The CLT tells us that as we collect the means of different samples, the sampling distribution resembles a normal distribution and this way we can infer with a CI on the sampling distribution, the population mean. Now, this can be done via bootstrapping or manual sampling, in both cases the inference is totally valid.
Now, the one-sample t-test also allows you to infer on the population mean with a confidence interval, but how is it valid if it doesn't sample with replacement (bootstrapping) or with manual sampling; meaning; how is the t-test able to infer without incurring in the required additional sampling process that the CLT needs, stated in the previous paragraph?
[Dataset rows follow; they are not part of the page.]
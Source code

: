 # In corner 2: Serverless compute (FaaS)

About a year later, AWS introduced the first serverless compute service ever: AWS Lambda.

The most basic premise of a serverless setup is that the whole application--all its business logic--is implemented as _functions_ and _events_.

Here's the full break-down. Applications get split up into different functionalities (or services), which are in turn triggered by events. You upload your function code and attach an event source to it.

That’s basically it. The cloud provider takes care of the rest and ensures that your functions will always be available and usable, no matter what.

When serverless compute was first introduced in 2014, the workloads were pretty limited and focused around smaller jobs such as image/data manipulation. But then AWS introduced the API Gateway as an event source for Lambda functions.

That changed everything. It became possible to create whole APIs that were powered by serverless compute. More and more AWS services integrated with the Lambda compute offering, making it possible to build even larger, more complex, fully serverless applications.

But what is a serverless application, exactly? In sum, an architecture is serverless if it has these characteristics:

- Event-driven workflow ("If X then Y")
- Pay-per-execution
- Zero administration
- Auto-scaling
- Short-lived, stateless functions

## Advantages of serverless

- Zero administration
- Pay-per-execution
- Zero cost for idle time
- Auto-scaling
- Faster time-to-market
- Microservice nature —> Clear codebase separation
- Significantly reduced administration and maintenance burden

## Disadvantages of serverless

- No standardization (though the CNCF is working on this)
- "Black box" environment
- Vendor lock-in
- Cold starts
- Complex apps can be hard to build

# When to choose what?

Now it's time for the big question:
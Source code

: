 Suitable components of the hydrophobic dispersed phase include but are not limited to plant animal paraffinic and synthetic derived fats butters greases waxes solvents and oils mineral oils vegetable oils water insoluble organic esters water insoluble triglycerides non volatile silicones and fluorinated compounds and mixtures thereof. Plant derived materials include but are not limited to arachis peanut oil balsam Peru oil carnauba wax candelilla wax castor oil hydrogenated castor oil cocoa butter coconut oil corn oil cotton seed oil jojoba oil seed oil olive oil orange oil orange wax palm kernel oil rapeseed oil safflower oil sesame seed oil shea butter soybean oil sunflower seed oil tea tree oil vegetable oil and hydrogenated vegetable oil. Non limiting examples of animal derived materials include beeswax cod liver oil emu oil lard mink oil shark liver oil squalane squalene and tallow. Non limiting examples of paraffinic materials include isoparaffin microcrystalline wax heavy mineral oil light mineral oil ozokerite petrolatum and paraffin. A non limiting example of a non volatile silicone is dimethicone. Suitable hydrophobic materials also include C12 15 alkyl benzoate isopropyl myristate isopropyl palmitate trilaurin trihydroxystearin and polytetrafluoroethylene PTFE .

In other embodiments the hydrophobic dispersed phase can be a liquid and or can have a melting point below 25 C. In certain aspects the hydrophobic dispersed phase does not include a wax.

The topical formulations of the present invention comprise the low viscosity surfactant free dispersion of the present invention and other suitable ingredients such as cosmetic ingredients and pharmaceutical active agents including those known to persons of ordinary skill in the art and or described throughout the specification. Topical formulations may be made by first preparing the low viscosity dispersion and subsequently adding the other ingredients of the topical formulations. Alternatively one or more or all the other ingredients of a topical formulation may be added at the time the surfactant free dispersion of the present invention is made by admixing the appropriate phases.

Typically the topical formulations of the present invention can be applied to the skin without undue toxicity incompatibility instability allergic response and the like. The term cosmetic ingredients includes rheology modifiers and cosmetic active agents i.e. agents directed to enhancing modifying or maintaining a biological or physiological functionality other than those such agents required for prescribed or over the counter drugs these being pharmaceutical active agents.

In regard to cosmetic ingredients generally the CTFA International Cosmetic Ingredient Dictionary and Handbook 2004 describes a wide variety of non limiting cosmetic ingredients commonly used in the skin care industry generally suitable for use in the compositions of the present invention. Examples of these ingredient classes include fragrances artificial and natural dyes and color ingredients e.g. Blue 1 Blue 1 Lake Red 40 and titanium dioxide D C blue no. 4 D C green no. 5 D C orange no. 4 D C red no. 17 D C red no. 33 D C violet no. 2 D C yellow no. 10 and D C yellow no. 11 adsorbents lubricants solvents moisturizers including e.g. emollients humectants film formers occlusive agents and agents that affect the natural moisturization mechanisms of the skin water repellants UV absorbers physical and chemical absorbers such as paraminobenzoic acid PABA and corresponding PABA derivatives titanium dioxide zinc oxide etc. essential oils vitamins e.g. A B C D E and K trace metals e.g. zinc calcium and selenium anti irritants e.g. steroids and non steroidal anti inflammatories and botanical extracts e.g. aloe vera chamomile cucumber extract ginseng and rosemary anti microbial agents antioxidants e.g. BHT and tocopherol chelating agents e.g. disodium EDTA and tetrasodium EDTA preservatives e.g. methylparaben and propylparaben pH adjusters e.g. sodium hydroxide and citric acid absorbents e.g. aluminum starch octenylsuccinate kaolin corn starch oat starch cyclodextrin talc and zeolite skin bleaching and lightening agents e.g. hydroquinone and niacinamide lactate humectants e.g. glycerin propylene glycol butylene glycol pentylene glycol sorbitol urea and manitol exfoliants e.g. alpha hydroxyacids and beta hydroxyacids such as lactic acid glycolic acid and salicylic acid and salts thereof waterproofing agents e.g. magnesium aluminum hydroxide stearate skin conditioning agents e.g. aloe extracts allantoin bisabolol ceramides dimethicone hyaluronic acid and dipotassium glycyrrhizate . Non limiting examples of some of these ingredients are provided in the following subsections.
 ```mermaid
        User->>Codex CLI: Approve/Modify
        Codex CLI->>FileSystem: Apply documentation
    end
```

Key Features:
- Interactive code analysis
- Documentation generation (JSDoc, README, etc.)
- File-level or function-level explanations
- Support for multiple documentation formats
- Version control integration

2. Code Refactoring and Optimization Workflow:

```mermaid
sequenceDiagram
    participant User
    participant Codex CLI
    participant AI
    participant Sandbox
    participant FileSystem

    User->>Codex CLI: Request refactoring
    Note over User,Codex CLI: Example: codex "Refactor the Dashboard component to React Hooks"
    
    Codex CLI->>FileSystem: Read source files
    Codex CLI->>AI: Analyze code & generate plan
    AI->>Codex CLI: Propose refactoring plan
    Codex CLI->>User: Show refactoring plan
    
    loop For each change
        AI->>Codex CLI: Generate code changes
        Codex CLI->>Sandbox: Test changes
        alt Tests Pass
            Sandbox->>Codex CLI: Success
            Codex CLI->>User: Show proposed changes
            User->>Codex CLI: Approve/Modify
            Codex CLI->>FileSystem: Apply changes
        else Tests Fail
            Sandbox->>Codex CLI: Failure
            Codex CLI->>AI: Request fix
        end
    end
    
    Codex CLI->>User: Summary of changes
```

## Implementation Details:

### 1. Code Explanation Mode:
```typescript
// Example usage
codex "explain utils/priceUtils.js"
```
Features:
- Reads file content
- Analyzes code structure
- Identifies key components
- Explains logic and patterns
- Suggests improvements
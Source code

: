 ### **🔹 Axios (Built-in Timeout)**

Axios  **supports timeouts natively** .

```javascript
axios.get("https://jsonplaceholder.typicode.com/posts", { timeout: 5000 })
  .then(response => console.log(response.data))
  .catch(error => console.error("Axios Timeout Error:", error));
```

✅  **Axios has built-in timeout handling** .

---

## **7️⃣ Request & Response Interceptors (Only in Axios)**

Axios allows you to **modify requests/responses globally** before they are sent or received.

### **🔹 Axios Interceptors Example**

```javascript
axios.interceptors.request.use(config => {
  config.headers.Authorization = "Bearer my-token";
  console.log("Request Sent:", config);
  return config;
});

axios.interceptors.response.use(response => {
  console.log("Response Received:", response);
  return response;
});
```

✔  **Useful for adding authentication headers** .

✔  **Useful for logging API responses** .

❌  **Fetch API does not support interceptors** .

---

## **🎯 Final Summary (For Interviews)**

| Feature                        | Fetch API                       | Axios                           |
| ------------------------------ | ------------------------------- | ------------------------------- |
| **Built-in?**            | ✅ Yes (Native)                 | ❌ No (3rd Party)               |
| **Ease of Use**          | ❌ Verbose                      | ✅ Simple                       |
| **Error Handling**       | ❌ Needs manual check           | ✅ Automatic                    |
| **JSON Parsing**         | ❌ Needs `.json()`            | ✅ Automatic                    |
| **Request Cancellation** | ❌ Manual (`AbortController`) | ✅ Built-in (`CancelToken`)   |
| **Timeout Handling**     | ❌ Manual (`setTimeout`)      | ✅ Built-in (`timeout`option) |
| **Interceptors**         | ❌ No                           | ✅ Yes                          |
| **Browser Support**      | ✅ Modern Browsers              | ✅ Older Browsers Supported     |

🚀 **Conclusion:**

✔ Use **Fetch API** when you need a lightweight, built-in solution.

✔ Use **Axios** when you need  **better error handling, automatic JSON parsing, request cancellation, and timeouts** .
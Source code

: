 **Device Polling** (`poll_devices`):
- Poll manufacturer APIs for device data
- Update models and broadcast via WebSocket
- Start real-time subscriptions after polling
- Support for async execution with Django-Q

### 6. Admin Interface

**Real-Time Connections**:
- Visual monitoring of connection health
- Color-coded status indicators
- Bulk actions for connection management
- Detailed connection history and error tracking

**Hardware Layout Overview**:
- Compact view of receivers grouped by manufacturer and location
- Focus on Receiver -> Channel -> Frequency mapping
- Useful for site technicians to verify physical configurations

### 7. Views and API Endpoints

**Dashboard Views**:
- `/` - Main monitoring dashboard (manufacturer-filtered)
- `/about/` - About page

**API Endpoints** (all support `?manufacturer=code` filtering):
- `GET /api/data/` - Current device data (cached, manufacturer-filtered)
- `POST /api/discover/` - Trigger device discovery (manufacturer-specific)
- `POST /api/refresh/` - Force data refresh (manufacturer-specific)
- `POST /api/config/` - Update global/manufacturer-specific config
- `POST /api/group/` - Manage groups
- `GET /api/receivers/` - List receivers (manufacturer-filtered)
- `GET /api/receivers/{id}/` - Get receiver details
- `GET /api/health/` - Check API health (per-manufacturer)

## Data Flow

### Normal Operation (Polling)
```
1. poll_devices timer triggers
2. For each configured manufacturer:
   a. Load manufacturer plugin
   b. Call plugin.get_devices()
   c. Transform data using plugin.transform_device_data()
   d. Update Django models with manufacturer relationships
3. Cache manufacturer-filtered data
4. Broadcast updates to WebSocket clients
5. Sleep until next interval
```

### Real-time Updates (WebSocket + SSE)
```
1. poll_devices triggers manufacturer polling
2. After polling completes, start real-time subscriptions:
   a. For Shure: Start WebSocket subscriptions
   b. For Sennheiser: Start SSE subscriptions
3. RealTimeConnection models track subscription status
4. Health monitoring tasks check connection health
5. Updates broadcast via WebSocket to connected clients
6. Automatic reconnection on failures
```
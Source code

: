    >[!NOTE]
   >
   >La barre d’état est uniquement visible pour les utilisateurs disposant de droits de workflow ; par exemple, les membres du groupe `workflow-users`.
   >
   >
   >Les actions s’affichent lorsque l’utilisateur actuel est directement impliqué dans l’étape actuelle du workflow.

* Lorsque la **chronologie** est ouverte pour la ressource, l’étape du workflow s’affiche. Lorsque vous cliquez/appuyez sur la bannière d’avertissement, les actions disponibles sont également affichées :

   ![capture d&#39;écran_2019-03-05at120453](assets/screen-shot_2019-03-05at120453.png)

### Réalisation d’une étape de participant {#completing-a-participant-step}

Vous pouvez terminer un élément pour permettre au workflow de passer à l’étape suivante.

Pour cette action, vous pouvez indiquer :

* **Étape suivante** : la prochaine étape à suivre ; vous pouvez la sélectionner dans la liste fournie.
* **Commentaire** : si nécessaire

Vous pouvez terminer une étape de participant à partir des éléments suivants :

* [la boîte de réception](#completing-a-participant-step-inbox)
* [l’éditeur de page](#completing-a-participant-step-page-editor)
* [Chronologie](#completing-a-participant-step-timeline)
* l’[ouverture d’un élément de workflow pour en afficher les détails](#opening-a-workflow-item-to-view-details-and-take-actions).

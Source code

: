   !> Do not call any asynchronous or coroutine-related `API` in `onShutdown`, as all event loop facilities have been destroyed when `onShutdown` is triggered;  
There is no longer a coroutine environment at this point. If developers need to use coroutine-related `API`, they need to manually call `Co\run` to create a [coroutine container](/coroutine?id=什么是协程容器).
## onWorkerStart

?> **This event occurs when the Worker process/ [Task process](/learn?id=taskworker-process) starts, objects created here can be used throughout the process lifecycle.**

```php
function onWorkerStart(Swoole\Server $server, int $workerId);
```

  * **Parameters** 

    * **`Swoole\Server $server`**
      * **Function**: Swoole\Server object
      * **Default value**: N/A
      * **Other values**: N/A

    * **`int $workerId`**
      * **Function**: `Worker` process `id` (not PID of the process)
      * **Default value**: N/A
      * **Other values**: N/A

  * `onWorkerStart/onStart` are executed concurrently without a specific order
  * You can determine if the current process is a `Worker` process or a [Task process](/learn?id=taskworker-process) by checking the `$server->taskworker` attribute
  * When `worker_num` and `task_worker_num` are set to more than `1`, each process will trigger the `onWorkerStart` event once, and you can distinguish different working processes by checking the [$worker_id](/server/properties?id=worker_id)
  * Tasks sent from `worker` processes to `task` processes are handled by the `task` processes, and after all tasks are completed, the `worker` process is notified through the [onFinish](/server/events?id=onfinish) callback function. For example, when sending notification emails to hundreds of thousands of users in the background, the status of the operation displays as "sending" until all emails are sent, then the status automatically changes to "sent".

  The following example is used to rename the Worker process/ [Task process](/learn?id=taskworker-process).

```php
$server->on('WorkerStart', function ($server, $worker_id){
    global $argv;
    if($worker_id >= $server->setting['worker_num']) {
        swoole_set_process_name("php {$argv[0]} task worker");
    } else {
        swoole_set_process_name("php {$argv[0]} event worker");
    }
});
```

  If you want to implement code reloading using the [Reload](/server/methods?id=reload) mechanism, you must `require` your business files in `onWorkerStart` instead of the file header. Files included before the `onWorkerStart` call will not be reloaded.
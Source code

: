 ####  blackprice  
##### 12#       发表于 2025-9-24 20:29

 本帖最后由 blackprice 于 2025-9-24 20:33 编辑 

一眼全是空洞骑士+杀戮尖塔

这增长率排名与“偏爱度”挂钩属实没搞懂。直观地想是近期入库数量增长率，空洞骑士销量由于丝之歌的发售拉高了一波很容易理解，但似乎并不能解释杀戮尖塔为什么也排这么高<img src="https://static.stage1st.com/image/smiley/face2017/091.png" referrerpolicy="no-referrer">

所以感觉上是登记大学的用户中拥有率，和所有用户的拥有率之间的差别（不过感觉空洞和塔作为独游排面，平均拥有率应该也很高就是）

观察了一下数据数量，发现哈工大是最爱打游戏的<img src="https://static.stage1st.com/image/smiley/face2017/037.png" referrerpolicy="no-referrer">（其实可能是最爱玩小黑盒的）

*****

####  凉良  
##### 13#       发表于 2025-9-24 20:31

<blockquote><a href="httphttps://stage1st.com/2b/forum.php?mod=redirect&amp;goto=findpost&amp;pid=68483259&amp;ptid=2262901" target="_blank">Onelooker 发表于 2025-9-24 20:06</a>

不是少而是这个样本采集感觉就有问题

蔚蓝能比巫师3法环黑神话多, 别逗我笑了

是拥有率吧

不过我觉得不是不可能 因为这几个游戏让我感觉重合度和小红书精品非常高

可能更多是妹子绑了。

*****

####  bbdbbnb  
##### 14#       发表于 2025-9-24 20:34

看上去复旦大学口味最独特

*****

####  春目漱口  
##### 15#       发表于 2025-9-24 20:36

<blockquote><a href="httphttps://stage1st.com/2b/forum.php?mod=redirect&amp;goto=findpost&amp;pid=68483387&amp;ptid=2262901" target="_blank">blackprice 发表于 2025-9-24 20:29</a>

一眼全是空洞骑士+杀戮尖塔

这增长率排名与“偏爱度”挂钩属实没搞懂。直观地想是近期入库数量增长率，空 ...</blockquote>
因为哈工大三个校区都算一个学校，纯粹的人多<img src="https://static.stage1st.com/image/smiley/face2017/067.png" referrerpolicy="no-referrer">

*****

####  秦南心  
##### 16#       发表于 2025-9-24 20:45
The same question applies to a proportion z-test on categorical data.
Best Answer
The CLT says the sampling distribution of the sample mean is asymptotically normal.
From a single sample, we can estimate the mean and the standard error. These are our best guesses for each parameter. Given that each is an unbiased estimate for the mean and the standard deviation of the sampling distribution, we apply them as if they were the truth.
So, the knowledge of the asymptotic behaviour coupled with unbiased (and hopefully high precision) estimates allows us to make the inference. Inference in the case where we have a null about the mean is even simpler. We have a null (the mean is 0) and since we know the asymptotic behaviour of the sampling distribution, we can compute p values for seeing test stats at least as large as what we've seen.